13 Feb Hell would become overpopulated in a hurry – and it is, right here on earth. (LOU MARINOFF)
DOORWAY TO HEAVEN
Imagine a prisoner in a cell with heavy bars, in a prison with high walls, with armed guards everywhere. But this is a most unusual prison. The cell door is always unlocked, as is the prison gate, and the guards are there to keep people out, not in.
The prisoner, however, believes this is the usual kind of prison, and so remains in the cell, which is actually quite comfortable.
It has decent furnishings, and a lot of distractions to help pass the time. There are books and CDs, cable TV and a personal computer. There’s a fully stocked bar, decent food, regular conjugal visits.
The prisoner has to do a certain amount of boring work, but can also indulge interests and hobbies.
Pretty good, for a prison.
But this prisoner is in fact quite unhappy, simply by virtue of being aware of being imprisoned. He would like to escape, and believes that if he did, then he would be happy. But he also believes that escaping would be dangerous and probably impossible, so he stays put. The prisoner resorts to various other “escapes” within the cell – food, drink, drugs, sex, books, TV.
All of them work, but only temporarily.
The return to reality is more painful each time, making a greater intensity of diversion necessary to achieve the next temporary escape. These diversions also lead to fantasies of how wonderful life must be beyond the prison walls, and so to regrets about how much one is missing by being imprisoned.

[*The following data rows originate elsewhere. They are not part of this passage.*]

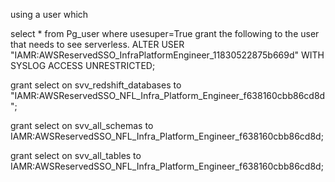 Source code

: using a user which
 
select * from Pg_user where usesuper=True
grant the following to the user that needs to see serverless. 
ALTER USER "IAMR:AWSReservedSSO_InfraPlatformEngineer_11830522875b669d" WITH SYSLOG ACCESS UNRESTRICTED;

grant select on svv_redshift_databases to "IAMR:AWSReservedSSO_NFL_Infra_Platform_Engineer_f638160cbb86cd8d";

grant select on svv_all_schemas to IAMR:AWSReservedSSO_NFL_Infra_Platform_Engineer_f638160cbb86cd8d;

grant select on svv_all_tables to IAMR:AWSReservedSSO_NFL_Infra_Platform_Engineer_f638160cbb86cd8d;
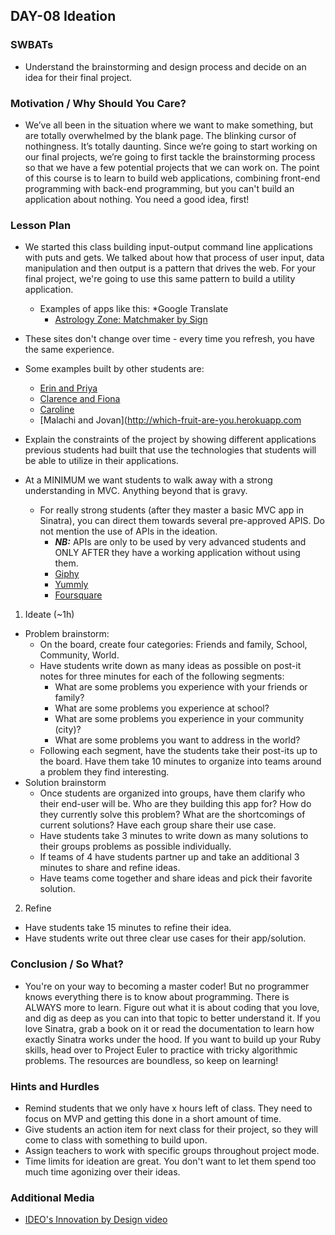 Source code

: ## DAY-08 Ideation 

### SWBATs
+ Understand the brainstorming and design process and decide on an idea for their final project.

### Motivation / Why Should You Care?
+ We’ve all been in the situation where we want to make something, but are totally overwhelmed by the blank page. The blinking cursor of nothingness. It’s totally daunting. Since we’re going to start working on our final projects, we’re going to first tackle the brainstorming process so that we have a few potential projects that we can work on. The point of this course is to learn to build web applications, combining front-end programming with back-end programming, but you can't build an application about nothing. You need a good idea, first!

### Lesson Plan
+ We started this class building input-output command line applications with puts and gets. We talked about how that process of user input, data manipulation and then output is a pattern that drives the web. For your final project, we're going to use this same pattern to build a utility application. 
  * Examples of apps like this: 
    *Google Translate 
    * [Astrology Zone: Matchmaker by Sign](http://www.astrologyzone.com/main.html)
+ These sites don't change over time - every time you refresh, you have the same experience.

+ Some examples built by other students are:
  * [Erin and Priya](moodmusic-fi.herokuapp.com)
  * [Clarence and Fiona](http://breaking-as.herokuapp.com/)
  * [Caroline](monogram-maker.herokuapp.com)
  * [Malachi and Jovan](http://which-fruit-are-you.herokuapp.com
+ Explain the constraints of the project by showing different applications previous students had built that use the technologies that students will be able to utilize in their applications. 

+ At a MINIMUM we want students to walk away with a strong understanding in MVC. Anything beyond that is gravy.
  * For really strong students (after they master a basic MVC app in Sinatra), you can direct them towards several pre-approved APIS. Do not mention the use of APIs in the ideation.
    * ***NB:*** APIs are only to be used by very advanced students and ONLY AFTER they have a working application without using them.
    * [Giphy](https://github.com/learn-co-curriculum/hs-giphy-api)
    * [Yummly](https://github.com/learn-co-curriculum/hs-yummly-api)
    * [Foursquare](https://github.com/learn-co-curriculum/foursquare-wrapper)

1. Ideate (~1h)
  + Problem brainstorm:
    + On the board, create four categories: Friends and family, School, Community, World. 
    + Have students write down as many ideas as possible on post-it notes for three minutes for each of the following segments:
      + What are some problems you experience with your friends or family?
      + What are some problems you experience at school?
      + What are some problems you experience in your community (city)?
      + What are some problems you want to address in the world?
    + Following each segment, have the students take their post-its up to the board.  Have them take 10 minutes to  organize into teams around a problem they find interesting.
  + Solution brainstorm
    + Once students are organized into groups, have them clarify who their end-user will be.  Who are they building this app for? How do they currently solve this problem? What are the shortcomings of current solutions? Have each group share their use case.
    + Have students take 3 minutes to write down as many solutions to their groups problems as possible individually.
    + If teams of 4 have students partner up and take an additional 3 minutes to share and refine ideas.
    + Have teams come together and share ideas and pick their favorite solution. 
2. Refine
  + Have students take 15 minutes to refine their idea.
  + Have students write out three clear use cases for their app/solution.

### Conclusion / So What?
+ You're on your way to becoming a master coder! But no programmer knows everything there is to know about programming. There is ALWAYS more to learn. Figure out what it is about coding that you love, and dig as deep as you can into that topic to better understand it. If you love Sinatra, grab a book on it or read the documentation to learn how exactly Sinatra works under the hood. If you want to build up your Ruby skills, head over to Project Euler to practice with tricky algorithmic problems. The resources are boundless, so keep on learning!

### Hints and Hurdles
+ Remind students that we only have x hours left of class. They need to focus on MVP and getting this done in a short amount of time.
+ Give students an action item for next class for their project, so they will come to class with something to build upon.
+ Assign teachers to work with specific groups throughout project mode.
+ Time limits for ideation are great. You don't want to let them spend too much time agonizing over their ideas.


### Additional Media
+ [IDEO's Innovation by Design video](https://www.youtube.com/watch?v=M66ZU2PCIcM)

Millions of people are living in a prison just like this. It is the prison of suffering. You suffer when you are wronged, when you confront evil, when you are treated unjustly. You also suffer when you wrong others, when you do evil, and when you perpetrate injustice. So you, like the prisoner, seek to alleviate the discomfort with tangential distractions, thinking all the while that you must stay in the cell.
But that’s an illusion.
In fact you are free to walk out any time you wish, if only you can tear yourself away from familiar diversions and realize the way is open to you.
Every human being suffers, sooner or later, so the operational question is not whether you will suffer, but what you will suffer from. By far a more important question still is how you will seek to alleviate your suffering. The answer you arrive at will determine whether you increase your own suffering (and that of those around you), or diminish it.
Unfortunately, there are many ways to increase suffering. Fortunately, there are comparatively few ways to alleviate it.
Why “fortunately”?
Because limited options make your way much clearer.
Suppose you were in a room with a thousand doors, and you had to choose one, and only one, to go through. If nine hundred and ninety-nine doors led to hell, and only one led to heaven, would that be good or bad?
That depends on whether they were marked or not. Because if all the doors looked alike, and you had to choose your door by chance, you’d have pretty poor odds of picking heaven: one in one thousand.
Hell would become overpopulated in a hurry – and it is, right here on earth.
But if the doors were clearly marked either “heaven” or “hell”, you would be certain of finding heaven sooner or later. That is, provided you could read the signs.
No matter what room of what building you are in, you can always find myriad doorways to hell – and you can always find at least one doorway to heaven. Al- though everybody says they want to go through the doorway to heaven, a great many walk right through all kinds of doorways to hell. Perhaps we need to learn to recognize the markings on the doors and see that our cells are open, so we can leave suffering behind us.